Тут разговор стал на время общим. Даниил возмущался еретиками и укорял, утверждая, что те неволею впадают в жидовскую ересь, а Андрей, уйдя от разговора и смежив вежды, прикидывал, как надобно писать «Преображение», дабы было и внятно, и схоже с греческим образцом, и, вместе, близко душе. Вот эту самую близость к душе, душепонятность, и в смысле, и в прориси, и в цвете, Андрей любил больше всего, быть может, даже не отдавая себе ясного отчета в том, что его изысканная палитра тонких полутонов, по сути, являет всю пронзительную простоту красок русских лугов и полей, ясного неба, поспевающей ржи, веселой зелени берез и темной зелени елей, что его золотистые горки и светлые хоромы меж них – это Русь, облитая солнечным светом, это тающие в аэре далекие деревни, яснота хлебных полей и скошенных нив, золотая охра ржаных скирд и вянущих стогов или «копен» сена, где и красный, и традиционный вишневый цвета одежд тоже впиваются в радостное созвучие разлитой окрест красоты, а холодноватая серебристость уводит эту земную красу в тот, Горний мир, надстоящий над нашим земным и премного более совершенный.

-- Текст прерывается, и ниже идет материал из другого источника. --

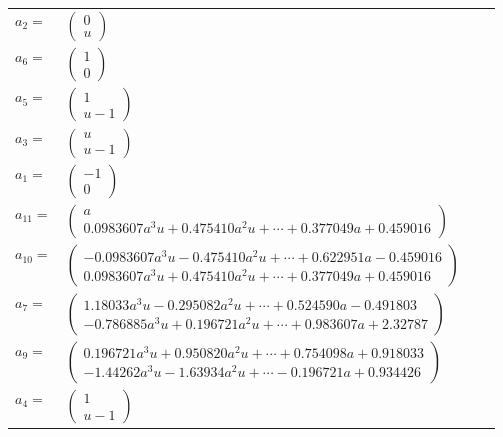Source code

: \documentclass[1p]{elsarticle_modified}
\theoremstyle{definition}
\begin{document}
\begin{tabular}{m{7pt} m{180pt} m{7pt} m{180pt} }
\flushright $a_{2}=$&$\begin{pmatrix}0\\u\end{pmatrix}$ \\
\flushright $a_{6}=$&$\begin{pmatrix}1\\0\end{pmatrix}$ \\
\flushright $a_{5}=$&$\begin{pmatrix}1\\u-1\end{pmatrix}$ \\
\flushright $a_{3}=$&$\begin{pmatrix}u\\u-1\end{pmatrix}$ \\
\flushright $a_{1}=$&$\begin{pmatrix}-1\\0\end{pmatrix}$ \\
\flushright $a_{11}=$&$\begin{pmatrix}a\\0.0983607 a^{3} u+0.475410 a^{2} u+\cdots+0.377049 a+0.459016\end{pmatrix}$ \\
\flushright $a_{10}=$&$\begin{pmatrix}-0.0983607 a^{3} u-0.475410 a^{2} u+\cdots+0.622951 a-0.459016\\0.0983607 a^{3} u+0.475410 a^{2} u+\cdots+0.377049 a+0.459016\end{pmatrix}$ \\
\flushright $a_{7}=$&$\begin{pmatrix}1.18033 a^{3} u-0.295082 a^{2} u+\cdots+0.524590 a-0.491803\\-0.786885 a^{3} u+0.196721 a^{2} u+\cdots+0.983607 a+2.32787\end{pmatrix}$ \\
\flushright $a_{9}=$&$\begin{pmatrix}0.196721 a^{3} u+0.950820 a^{2} u+\cdots+0.754098 a+0.918033\\-1.44262 a^{3} u-1.63934 a^{2} u+\cdots-0.196721 a+0.934426\end{pmatrix}$ \\
\flushright $a_{4}=$&$\begin{pmatrix}1\\u-1\end{pmatrix}$ \\

\end{tabular}
\end{document}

Еще впереди и симфония голубого и синего, и сдержанная грусть ангелов рублевской «Троицы», но все это уже просвечивало, уже предчувствовалось в его завершенных живописных творениях.

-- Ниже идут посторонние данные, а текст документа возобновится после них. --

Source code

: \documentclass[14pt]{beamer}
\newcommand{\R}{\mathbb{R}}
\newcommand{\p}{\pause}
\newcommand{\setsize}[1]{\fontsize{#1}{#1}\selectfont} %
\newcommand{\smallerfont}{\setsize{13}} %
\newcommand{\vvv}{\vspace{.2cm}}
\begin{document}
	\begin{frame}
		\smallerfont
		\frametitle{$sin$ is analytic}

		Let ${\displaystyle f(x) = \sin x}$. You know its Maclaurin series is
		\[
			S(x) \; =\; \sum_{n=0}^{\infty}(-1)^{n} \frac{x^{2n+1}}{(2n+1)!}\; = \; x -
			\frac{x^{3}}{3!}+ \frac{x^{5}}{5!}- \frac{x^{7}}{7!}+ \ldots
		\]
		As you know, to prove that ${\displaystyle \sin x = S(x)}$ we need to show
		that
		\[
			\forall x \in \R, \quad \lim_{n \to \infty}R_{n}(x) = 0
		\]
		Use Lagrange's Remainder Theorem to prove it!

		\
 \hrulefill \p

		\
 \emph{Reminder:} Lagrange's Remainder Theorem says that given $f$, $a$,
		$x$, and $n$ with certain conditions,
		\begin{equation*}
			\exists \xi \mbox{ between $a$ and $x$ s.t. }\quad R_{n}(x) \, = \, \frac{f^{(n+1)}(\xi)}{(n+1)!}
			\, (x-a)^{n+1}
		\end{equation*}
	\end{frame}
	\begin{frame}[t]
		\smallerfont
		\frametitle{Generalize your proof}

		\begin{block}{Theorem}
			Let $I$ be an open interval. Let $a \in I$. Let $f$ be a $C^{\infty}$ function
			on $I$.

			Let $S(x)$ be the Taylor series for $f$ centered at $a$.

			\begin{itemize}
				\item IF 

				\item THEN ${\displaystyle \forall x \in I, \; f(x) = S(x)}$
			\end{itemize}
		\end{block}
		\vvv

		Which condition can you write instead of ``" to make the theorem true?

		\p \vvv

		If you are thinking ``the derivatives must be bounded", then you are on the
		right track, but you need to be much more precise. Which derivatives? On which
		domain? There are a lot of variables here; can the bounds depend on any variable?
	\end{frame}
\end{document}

И ныне говорили они, временем замолкая и приникая к вырезанным в бычьей коже возка окошкам, о свечении Духа, восходящим ввысь, о святости традиции, о заветах Горняго Учителя, оставленных им миру, и о надобности живописного воплощения этих заветов… А окрест все цвело, и не помнилось порою ни о моровой беде, ни о литовских угрозах, ни о пожарах городов, ни о татарах и смертях русских полоняников в далекой степи… И вместе, конечно, помнилось обо всем этом! Но и то помнилось, что не согретая светом надежды грусть есть грех, что искус уныния надобно преодолевать трудом и радостью творчества… Говорили о Никоне, вновь взявшем бразды правления в обители Сергия, о Епифании, что собрался писать «Житие» преподобного и деятельно расспрашивает всех, кого может, о жизни и чудесах великого мужа… И казалось порою, что горести уже позади, что весна, бушующая окрест, есть весна их любимой родины, и что нежданные беды проходят, прошли, и впереди сияющая неведомая даль царства Божьего на земле, за которую не жаль отдать и труд, и уменье, и даже, коли так ляжет судьба, саму жизнь.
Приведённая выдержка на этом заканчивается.